Monday, August 5, 2013

The Bone Season by Samantha Shannon

I'm working with another librarian to put together a program for young adults called "Books + Burritos."  It's going to be a ton of fun.  We lure the teens in with promise of food and then we book talk upcoming books.  My colleague has been able to acquire a bunch of ARCs and we'll be giving away books that night, too!  So, we've  been reading books like crazy to prepare.

They're saying that Samantha Shannon is the next J. K. Rowling.  At least, that's what her publisher is really hoping.  The Bone Season is supposed to be the first in a seven-book series that follows nineteen-year-old dreamwalker Paige Mahoney, as she learns to utilize her gift against the puppet government, Scion. It's already being optioned for a movie by Andy Serkis' studio. I made the mistake of reading this Forbes article before finishing the book and found out that Shannon is a 21-year-old student at Oxford who interned at a publishing house going through the "slush" pile and so she has a basic idea of what is selling and why.  Which kind of explained my ambivalence toward this book, I think.

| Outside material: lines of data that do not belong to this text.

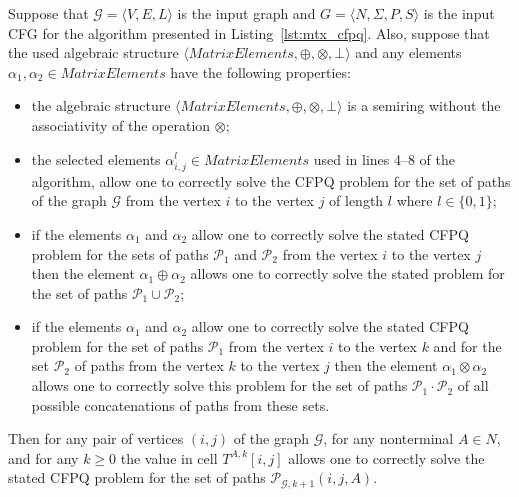 \begin{lemma}\label{lemma:correct_mtx}
	Suppose that $\mathcal{G} = \langle V, E, L \rangle$ is the input graph and $G =\langle N, \Sigma, P, S \rangle$ is the input CFG for the algorithm presented in Listing~\ref{lst:mtx_cfpq}. Also, suppose that the used algebraic structure $\langle \textit{MatrixElements}, \oplus, \otimes, \bot \rangle$ and any elements $\alpha_1, \alpha_2 \in \textit{MatrixElements}$ have the following properties:
	\begin{itemize}
	    \item the algebraic structure $\langle \textit{MatrixElements}, \oplus, \otimes, \bot \rangle$ is a semiring without the associativity of the operation $\otimes$;
	    \item the selected elements $\alpha^l_{i, j} \in \textit{MatrixElements}$ used in lines 4--8 of the algorithm, allow one to correctly solve the CFPQ problem for the set of paths of the graph $\mathcal{G}$ from the vertex $i$ to the vertex $j$ of length $l$ where $l \in \{0, 1\}$;
	    \item if the elements $\alpha_1$ and $\alpha_2$ allow one to correctly solve the stated CFPQ problem for the sets of paths $\mathcal{P}_1$ and $\mathcal{P}_2$ from the vertex $i$ to the vertex $j$ then the element $\alpha_1 \oplus \alpha_2$ allows one to correctly solve the stated problem for the set of paths $\mathcal{P}_1 \cup \mathcal{P}_2$;
	    \item if the elements $\alpha_1$ and $\alpha_2$ allow one to correctly solve the stated CFPQ problem for the set of paths $\mathcal{P}_1$ from the vertex $i$ to the vertex $k$ and for the set $\mathcal{P}_2$ of paths from the vertex $k$ to the vertex $j$ then the element $\alpha_1 \otimes \alpha_2$ allows one to correctly solve this problem for the set of paths $\mathcal{P}_1 \cdot \mathcal{P}_2$ of all possible concatenations of paths from these sets.
	\end{itemize}
	Then for any pair of vertices $(i, j)$ of the graph $\mathcal{G}$, for any nonterminal $A \in N$, and for any $k \geq 0$ the value in cell $T^{A, k} [i, j]$ allows one to correctly solve the stated CFPQ problem for the set of paths $\mathcal{P}_{\mathcal{G}, k + 1}(i, j, A)$.
\end{lemma}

Basically, Shannon took a strong heroine like Katniss from The Hunger Games, a supernatural love interest (think Edward from Twilight), engaged them in a slightly icky (though definitely PG) power dynamic a la Fifty Shades of Grey, then threw in a few White Walkers from Game of Thrones (although, here they're the "Buzzers") for an element of danger, oh and don't forget a band of ragtag refugees ready to overthrow "the man."  Need I even mention that this is set in a dystopian future? (It seems that trope is a given these days.)

It's more complicated than that of course. Which is exactly the problem.  Its waaaaay more complicated than that.  The world building is massive and info-dumpy.  I want to be able to recommend this to teens (and probably will--it was fun), but I'm afraid the kind of kids to whom it would appeal would be put off by the crazy amount of world building.  And the ones that can handle the world building will see how poorly it's done.

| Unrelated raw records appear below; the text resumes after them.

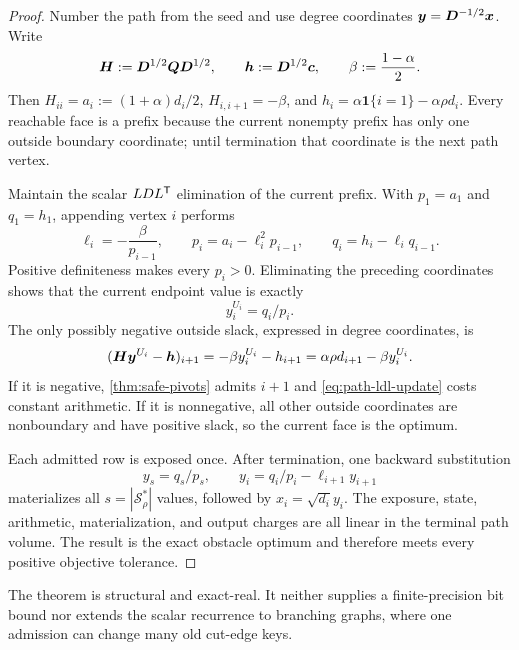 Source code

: \begin{proof}
Number the path from the seed and use degree coordinates
$\vy=\mD^{-1/2}\vx$.  Write
\begin{equation}
 \mH:=\mD^{1/2}\mQ\mD^{1/2},
 \qquad
 \vh:=\mD^{1/2}\vc,
 \qquad
 \beta:=\frac{1-\alpha}{2}.
 \label{eq:path-degree-system}
\end{equation}
Then $H_{ii}=a_i:=(1+\alpha)d_i/2$,
$H_{i,i+1}=-\beta$, and
$h_i=\alpha\mathbf 1\{i=1\}-\alpha\rho d_i$.
Every reachable face is a prefix because the current nonempty prefix has only
one outside boundary coordinate; until termination that coordinate is the
next path vertex.

Maintain the scalar $LDL^\trans$ elimination of the current prefix.  With
$p_1=a_1$ and $q_1=h_1$, appending vertex $i$ performs
\begin{equation}
 \ell_i=-\frac{\beta}{p_{i-1}},
 \qquad
 p_i=a_i-\ell_i^2p_{i-1},
 \qquad
 q_i=h_i-\ell_iq_{i-1}.
 \label{eq:path-ldl-update}
\end{equation}
Positive definiteness makes every $p_i>0$.  Eliminating the preceding
coordinates shows that the current endpoint value is exactly
\begin{equation}
 y_i^{U_i}=q_i/p_i.
 \label{eq:path-endpoint-value}
\end{equation}
The only possibly negative outside slack, expressed in degree coordinates,
is
\begin{equation}
 (\mH\vy^{U_i}-\vh)_{i+1}
 =-\beta y_i^{U_i}-h_{i+1}
 =\alpha\rho d_{i+1}-\beta y_i^{U_i}.
 \label{eq:path-next-slack}
\end{equation}
If it is negative, \cref{thm:safe-pivots} admits $i+1$ and
\cref{eq:path-ldl-update} costs constant arithmetic.  If it is nonnegative,
all other outside coordinates are nonboundary and have positive slack, so the
current face is the optimum.

Each admitted row is exposed once.  After termination, one backward
substitution
\[
 y_s=q_s/p_s,
 \qquad
 y_i=q_i/p_i-\ell_{i+1}y_{i+1}
\]
materializes all $s=|\mathcal S_\rho^*|$ values, followed by
$x_i=\sqrt{d_i}y_i$.  The exposure, state, arithmetic, materialization, and
output charges are all linear in the terminal path volume.  The result is the
exact obstacle optimum and therefore meets every positive objective tolerance.
\end{proof}

The theorem is structural and exact-real.  It neither supplies a
finite-precision bit bound nor extends the scalar recurrence to branching
graphs, where one admission can change many old cut-edge keys.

Hopefully, this will find a market and make billions of dollars so that Bloomsbury will then be able to afford to publish the kind of books I like to read.  It will be interesting to see how it does over the next few months.  And like I kind of mentioned earlier--it was fun. Definitely a page-turner.  I probably won't see the series through to the end, but I would have been so upset if the NetGalley copy had expired before I finished it.

<I received this as an ARC from NetGalley and read it on my *shocking, I know* Kindle.>


  1. Hahaha, I scrunched up my face at this. I think I'll steer clear -- I've had enough derivative YA for a while. I think there needs to be a new YA trend for a while so I can have a break from paranormal romances and dystopian worlds.

  2. I totally agree! I'm really tired of the dystopian thing, too. I heard a really funny/interesting podcast where Jackie Kashian from the Dork Forest interviewed Lois McMaster Bujold (one of my fav fantasy authors). They were saying how much they liked Star Trek growing up because it portrayed the future in a positive light where we actually had our act together.

    Hopefully, the next big fad will come along and we'll get a little break from the paranormal romances and dystopian futures.